The people spoke, and finally, I was ready to listen.
It's not about my not trusting fabulous critique partners, Stephanie and Jen. They steer my prose well so often. It's not about my not knowing modern storytelling strategies that work well--because I do. I think one of my issues is that I can't always define my genre and in this limbo land, I try to be both old school and new school. I write commercial fiction, with a literary twist--but not full-on literary and not straight genre. Since I straddle the lines, those fast-dissolving lines that perhaps never were to begin with, I confuse myself sometimes wanting to be all things to all people, which is a way of giving myself a pass Don't box me in because there are no rules. In other words, an easy way out.
Not so with writing. What does the audience want? is a question you can never ignore. You can answer it myriad, creative ways, and the voice of the people can set much-needed strictures. Nuns fret not, remember, in their narrow convent rooms; Wordsworth tells me so. Limits are a good thing.
So I got back to work on Chapter 1. And suddenly, I started asking more questions of plot events I'd taken for granted. Why didn't Mean Girl Carli's secret get more play? Why didn't Carli ever directly threaten Minerva, the protagonist? What if they had a scene together? Does the pain of fifth grade seem like centuries ago to a ninth grader, and why should the reader care anymore than Minerva about that fated day, circa age 10? Suddenly my sacred manuscript suddenly looked moth eaten, a Swiss cheese of plot holes.
The new chapter might fix this. I don't know; it's only draft one. But if we are going to write novels in this revolutionary time of self-publishing, we must take heed of what the people say, else become part of the supposed "tsunami of crap" that would-be authors unleash on the web, or, lost in the hubbub, the roaring noise of too many voices.
Last thought: if Salinger, Lee, O'Connor, or Munro (four of my favorite authors) had used Facebook, would their writing be better? I'm not saying it would.
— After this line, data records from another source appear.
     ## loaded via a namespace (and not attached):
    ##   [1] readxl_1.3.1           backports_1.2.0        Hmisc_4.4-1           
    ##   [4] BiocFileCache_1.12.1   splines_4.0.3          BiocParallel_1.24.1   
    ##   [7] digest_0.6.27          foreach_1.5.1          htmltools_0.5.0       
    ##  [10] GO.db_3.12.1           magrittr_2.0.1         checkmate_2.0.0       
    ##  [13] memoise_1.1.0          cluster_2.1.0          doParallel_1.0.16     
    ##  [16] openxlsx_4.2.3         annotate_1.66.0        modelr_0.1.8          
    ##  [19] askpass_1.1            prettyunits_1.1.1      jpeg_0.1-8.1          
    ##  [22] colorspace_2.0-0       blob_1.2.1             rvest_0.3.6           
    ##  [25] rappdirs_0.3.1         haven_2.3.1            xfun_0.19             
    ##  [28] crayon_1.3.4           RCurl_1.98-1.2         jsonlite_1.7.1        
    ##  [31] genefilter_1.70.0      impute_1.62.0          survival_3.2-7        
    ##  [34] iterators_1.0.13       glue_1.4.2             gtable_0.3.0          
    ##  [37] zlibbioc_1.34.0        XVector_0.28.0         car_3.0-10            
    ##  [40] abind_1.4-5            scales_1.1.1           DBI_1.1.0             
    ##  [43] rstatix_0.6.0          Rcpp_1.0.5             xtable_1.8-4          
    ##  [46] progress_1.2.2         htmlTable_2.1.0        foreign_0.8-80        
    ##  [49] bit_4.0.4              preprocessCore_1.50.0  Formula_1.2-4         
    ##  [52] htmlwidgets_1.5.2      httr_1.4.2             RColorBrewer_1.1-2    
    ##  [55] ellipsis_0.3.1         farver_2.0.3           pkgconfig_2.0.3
All I know is, I needed it yesterday for my creative process, and it kickstarted me out of an idling path and revved my engine for better plotting going forward.
Now I have a new chapter called Cornered by Carli's Cartel. Clearly I'm having too much fun with alliteration. The inspiration came from the crowd, and I'm thankful for it.
Where do you get your inspiration when you're trying to break through a writing block?
1 comment:
Just as we learned at Peace to write with a cinematic sensibility, we now have to recognize the need to understand and accommodate the public's short attention span. If we're the inventive writers we think we are, we can learn to write well within these strictures.